Excerpts from a dataset.
'''
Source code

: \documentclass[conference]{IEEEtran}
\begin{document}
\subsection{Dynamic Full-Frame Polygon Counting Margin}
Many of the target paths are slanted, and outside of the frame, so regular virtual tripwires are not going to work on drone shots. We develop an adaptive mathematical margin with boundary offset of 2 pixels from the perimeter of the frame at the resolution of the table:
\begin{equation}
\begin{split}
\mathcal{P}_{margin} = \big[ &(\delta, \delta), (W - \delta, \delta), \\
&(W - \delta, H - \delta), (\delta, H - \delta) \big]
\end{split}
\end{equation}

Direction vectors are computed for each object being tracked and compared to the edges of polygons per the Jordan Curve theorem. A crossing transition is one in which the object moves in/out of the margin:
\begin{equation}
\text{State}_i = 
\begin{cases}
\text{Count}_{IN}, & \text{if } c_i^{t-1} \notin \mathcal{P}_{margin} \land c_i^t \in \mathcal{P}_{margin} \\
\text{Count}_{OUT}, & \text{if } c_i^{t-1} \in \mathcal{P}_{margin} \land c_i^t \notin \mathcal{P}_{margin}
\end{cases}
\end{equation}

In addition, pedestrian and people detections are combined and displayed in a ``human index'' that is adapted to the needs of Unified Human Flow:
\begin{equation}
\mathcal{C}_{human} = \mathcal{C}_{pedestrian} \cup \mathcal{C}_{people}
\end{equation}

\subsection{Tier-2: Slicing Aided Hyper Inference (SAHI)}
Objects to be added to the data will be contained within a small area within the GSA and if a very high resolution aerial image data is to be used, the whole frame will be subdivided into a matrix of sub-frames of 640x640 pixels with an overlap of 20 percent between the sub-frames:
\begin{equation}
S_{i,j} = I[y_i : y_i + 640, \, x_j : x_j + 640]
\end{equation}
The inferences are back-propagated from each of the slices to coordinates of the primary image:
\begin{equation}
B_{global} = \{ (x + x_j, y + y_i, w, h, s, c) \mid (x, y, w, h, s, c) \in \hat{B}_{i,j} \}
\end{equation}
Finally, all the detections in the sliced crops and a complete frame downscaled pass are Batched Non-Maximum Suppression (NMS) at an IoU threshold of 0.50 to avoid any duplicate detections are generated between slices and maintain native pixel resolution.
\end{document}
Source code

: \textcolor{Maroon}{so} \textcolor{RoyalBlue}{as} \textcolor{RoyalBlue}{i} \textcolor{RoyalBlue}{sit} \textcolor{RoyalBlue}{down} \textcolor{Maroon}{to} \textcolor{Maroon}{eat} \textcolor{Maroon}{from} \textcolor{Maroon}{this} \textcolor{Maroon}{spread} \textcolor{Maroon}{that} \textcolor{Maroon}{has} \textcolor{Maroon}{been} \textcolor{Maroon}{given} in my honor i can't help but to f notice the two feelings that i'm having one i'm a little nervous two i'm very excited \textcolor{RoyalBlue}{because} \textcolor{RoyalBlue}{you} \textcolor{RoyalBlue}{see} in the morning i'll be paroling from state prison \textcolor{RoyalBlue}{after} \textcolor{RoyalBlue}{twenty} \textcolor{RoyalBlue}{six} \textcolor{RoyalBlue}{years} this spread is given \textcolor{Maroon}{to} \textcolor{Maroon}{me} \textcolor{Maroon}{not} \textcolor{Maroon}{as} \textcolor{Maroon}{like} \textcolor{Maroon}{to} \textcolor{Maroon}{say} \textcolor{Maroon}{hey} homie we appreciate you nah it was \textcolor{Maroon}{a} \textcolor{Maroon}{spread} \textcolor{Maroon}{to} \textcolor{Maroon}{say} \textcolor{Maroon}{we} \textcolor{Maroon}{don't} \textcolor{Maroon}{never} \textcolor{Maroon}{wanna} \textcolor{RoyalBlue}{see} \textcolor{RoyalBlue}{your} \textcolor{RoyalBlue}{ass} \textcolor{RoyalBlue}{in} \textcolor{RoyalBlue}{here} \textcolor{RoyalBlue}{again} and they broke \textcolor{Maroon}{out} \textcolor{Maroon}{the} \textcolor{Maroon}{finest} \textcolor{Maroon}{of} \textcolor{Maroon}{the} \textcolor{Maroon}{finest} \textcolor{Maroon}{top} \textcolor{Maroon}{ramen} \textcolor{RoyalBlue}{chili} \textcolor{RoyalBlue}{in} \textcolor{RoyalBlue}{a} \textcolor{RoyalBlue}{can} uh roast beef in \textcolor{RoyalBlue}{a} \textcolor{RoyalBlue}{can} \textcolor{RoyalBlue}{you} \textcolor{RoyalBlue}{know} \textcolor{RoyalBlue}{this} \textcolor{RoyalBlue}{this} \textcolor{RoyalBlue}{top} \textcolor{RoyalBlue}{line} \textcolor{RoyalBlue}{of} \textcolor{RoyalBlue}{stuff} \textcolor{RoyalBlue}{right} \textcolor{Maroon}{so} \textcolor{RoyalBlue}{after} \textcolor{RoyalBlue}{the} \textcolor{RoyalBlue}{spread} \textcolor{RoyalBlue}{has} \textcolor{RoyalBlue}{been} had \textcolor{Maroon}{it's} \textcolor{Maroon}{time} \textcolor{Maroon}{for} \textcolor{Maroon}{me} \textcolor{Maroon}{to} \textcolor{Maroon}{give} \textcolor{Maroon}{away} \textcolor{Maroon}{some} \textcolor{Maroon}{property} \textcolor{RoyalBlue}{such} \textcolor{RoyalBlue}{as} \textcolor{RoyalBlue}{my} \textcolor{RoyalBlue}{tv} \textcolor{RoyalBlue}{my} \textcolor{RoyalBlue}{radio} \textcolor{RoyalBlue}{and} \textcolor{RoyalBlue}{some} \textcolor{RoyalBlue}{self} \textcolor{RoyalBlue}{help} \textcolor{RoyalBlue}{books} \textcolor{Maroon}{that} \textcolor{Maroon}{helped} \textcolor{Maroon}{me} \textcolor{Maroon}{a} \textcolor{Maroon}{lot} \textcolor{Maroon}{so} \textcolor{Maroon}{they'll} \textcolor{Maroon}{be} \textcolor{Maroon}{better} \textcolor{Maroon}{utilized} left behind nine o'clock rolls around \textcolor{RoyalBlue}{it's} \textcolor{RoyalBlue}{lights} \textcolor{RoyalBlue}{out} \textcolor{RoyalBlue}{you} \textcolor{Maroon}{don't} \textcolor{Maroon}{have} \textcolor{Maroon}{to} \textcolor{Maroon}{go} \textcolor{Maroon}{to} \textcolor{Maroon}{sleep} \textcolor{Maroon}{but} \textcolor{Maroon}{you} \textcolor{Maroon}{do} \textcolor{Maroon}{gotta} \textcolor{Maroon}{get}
'''
PROBLEM TO WORK ON. The records above, in their entirety, need to be set down again exactly.

TASK ANSWER.
Source code

: \documentclass[conference]{IEEEtran}
\begin{document}
\subsection{Dynamic Full-Frame Polygon Counting Margin}
Many of the target paths are slanted, and outside of the frame, so regular virtual tripwires are not going to work on drone shots. We develop an adaptive mathematical margin with boundary offset of 2 pixels from the perimeter of the frame at the resolution of the table:
\begin{equation}
\begin{split}
\mathcal{P}_{margin} = \big[ &(\delta, \delta), (W - \delta, \delta), \\
&(W - \delta, H - \delta), (\delta, H - \delta) \big]
\end{split}
\end{equation}

Direction vectors are computed for each object being tracked and compared to the edges of polygons per the Jordan Curve theorem. A crossing transition is one in which the object moves in/out of the margin:
\begin{equation}
\text{State}_i = 
\begin{cases}
\text{Count}_{IN}, & \text{if } c_i^{t-1} \notin \mathcal{P}_{margin} \land c_i^t \in \mathcal{P}_{margin} \\
\text{Count}_{OUT}, & \text{if } c_i^{t-1} \in \mathcal{P}_{margin} \land c_i^t \notin \mathcal{P}_{margin}
\end{cases}
\end{equation}

In addition, pedestrian and people detections are combined and displayed in a ``human index'' that is adapted to the needs of Unified Human Flow:
\begin{equation}
\mathcal{C}_{human} = \mathcal{C}_{pedestrian} \cup \mathcal{C}_{people}
\end{equation}

\subsection{Tier-2: Slicing Aided Hyper Inference (SAHI)}
Objects to be added to the data will be contained within a small area within the GSA and if a very high resolution aerial image data is to be used, the whole frame will be subdivided into a matrix of sub-frames of 640x640 pixels with an overlap of 20 percent between the sub-frames:
\begin{equation}
S_{i,j} = I[y_i : y_i + 640, \, x_j : x_j + 640]
\end{equation}
The inferences are back-propagated from each of the slices to coordinates of the primary image:
\begin{equation}
B_{global} = \{ (x + x_j, y + y_i, w, h, s, c) \mid (x, y, w, h, s, c) \in \hat{B}_{i,j} \}
\end{equation}
Finally, all the detections in the sliced crops and a complete frame downscaled pass are Batched Non-Maximum Suppression (NMS) at an IoU threshold of 0.50 to avoid any duplicate detections are generated between slices and maintain native pixel resolution.
\end{document}
Source code

: \textcolor{Maroon}{so} \textcolor{RoyalBlue}{as} \textcolor{RoyalBlue}{i} \textcolor{RoyalBlue}{sit} \textcolor{RoyalBlue}{down} \textcolor{Maroon}{to} \textcolor{Maroon}{eat} \textcolor{Maroon}{from} \textcolor{Maroon}{this} \textcolor{Maroon}{spread} \textcolor{Maroon}{that} \textcolor{Maroon}{has} \textcolor{Maroon}{been} \textcolor{Maroon}{given} in my honor i can't help but to f notice the two feelings that i'm having one i'm a little nervous two i'm very excited \textcolor{RoyalBlue}{because} \textcolor{RoyalBlue}{you} \textcolor{RoyalBlue}{see} in the morning i'll be paroling from state prison \textcolor{RoyalBlue}{after} \textcolor{RoyalBlue}{twenty} \textcolor{RoyalBlue}{six} \textcolor{RoyalBlue}{years} this spread is given \textcolor{Maroon}{to} \textcolor{Maroon}{me} \textcolor{Maroon}{not} \textcolor{Maroon}{as} \textcolor{Maroon}{like} \textcolor{Maroon}{to} \textcolor{Maroon}{say} \textcolor{Maroon}{hey} homie we appreciate you nah it was \textcolor{Maroon}{a} \textcolor{Maroon}{spread} \textcolor{Maroon}{to} \textcolor{Maroon}{say} \textcolor{Maroon}{we} \textcolor{Maroon}{don't} \textcolor{Maroon}{never} \textcolor{Maroon}{wanna} \textcolor{RoyalBlue}{see} \textcolor{RoyalBlue}{your} \textcolor{RoyalBlue}{ass} \textcolor{RoyalBlue}{in} \textcolor{RoyalBlue}{here} \textcolor{RoyalBlue}{again} and they broke \textcolor{Maroon}{out} \textcolor{Maroon}{the} \textcolor{Maroon}{finest} \textcolor{Maroon}{of} \textcolor{Maroon}{the} \textcolor{Maroon}{finest} \textcolor{Maroon}{top} \textcolor{Maroon}{ramen} \textcolor{RoyalBlue}{chili} \textcolor{RoyalBlue}{in} \textcolor{RoyalBlue}{a} \textcolor{RoyalBlue}{can} uh roast beef in \textcolor{RoyalBlue}{a} \textcolor{RoyalBlue}{can} \textcolor{RoyalBlue}{you} \textcolor{RoyalBlue}{know} \textcolor{RoyalBlue}{this} \textcolor{RoyalBlue}{this} \textcolor{RoyalBlue}{top} \textcolor{RoyalBlue}{line} \textcolor{RoyalBlue}{of} \textcolor{RoyalBlue}{stuff} \textcolor{RoyalBlue}{right} \textcolor{Maroon}{so} \textcolor{RoyalBlue}{after} \textcolor{RoyalBlue}{the} \textcolor{RoyalBlue}{spread} \textcolor{RoyalBlue}{has} \textcolor{RoyalBlue}{been} had \textcolor{Maroon}{it's} \textcolor{Maroon}{time} \textcolor{Maroon}{for} \textcolor{Maroon}{me} \textcolor{Maroon}{to} \textcolor{Maroon}{give} \textcolor{Maroon}{away} \textcolor{Maroon}{some} \textcolor{Maroon}{property} \textcolor{RoyalBlue}{such} \textcolor{RoyalBlue}{as} \textcolor{RoyalBlue}{my} \textcolor{RoyalBlue}{tv} \textcolor{RoyalBlue}{my} \textcolor{RoyalBlue}{radio} \textcolor{RoyalBlue}{and} \textcolor{RoyalBlue}{some} \textcolor{RoyalBlue}{self} \textcolor{RoyalBlue}{help} \textcolor{RoyalBlue}{books} \textcolor{Maroon}{that} \textcolor{Maroon}{helped} \textcolor{Maroon}{me} \textcolor{Maroon}{a} \textcolor{Maroon}{lot} \textcolor{Maroon}{so} \textcolor{Maroon}{they'll} \textcolor{Maroon}{be} \textcolor{Maroon}{better} \textcolor{Maroon}{utilized} left behind nine o'clock rolls around \textcolor{RoyalBlue}{it's} \textcolor{RoyalBlue}{lights} \textcolor{RoyalBlue}{out} \textcolor{RoyalBlue}{you} \textcolor{Maroon}{don't} \textcolor{Maroon}{have} \textcolor{Maroon}{to} \textcolor{Maroon}{go} \textcolor{Maroon}{to} \textcolor{Maroon}{sleep} \textcolor{Maroon}{but} \textcolor{Maroon}{you} \textcolor{Maroon}{do} \textcolor{Maroon}{gotta} \textcolor{Maroon}{get}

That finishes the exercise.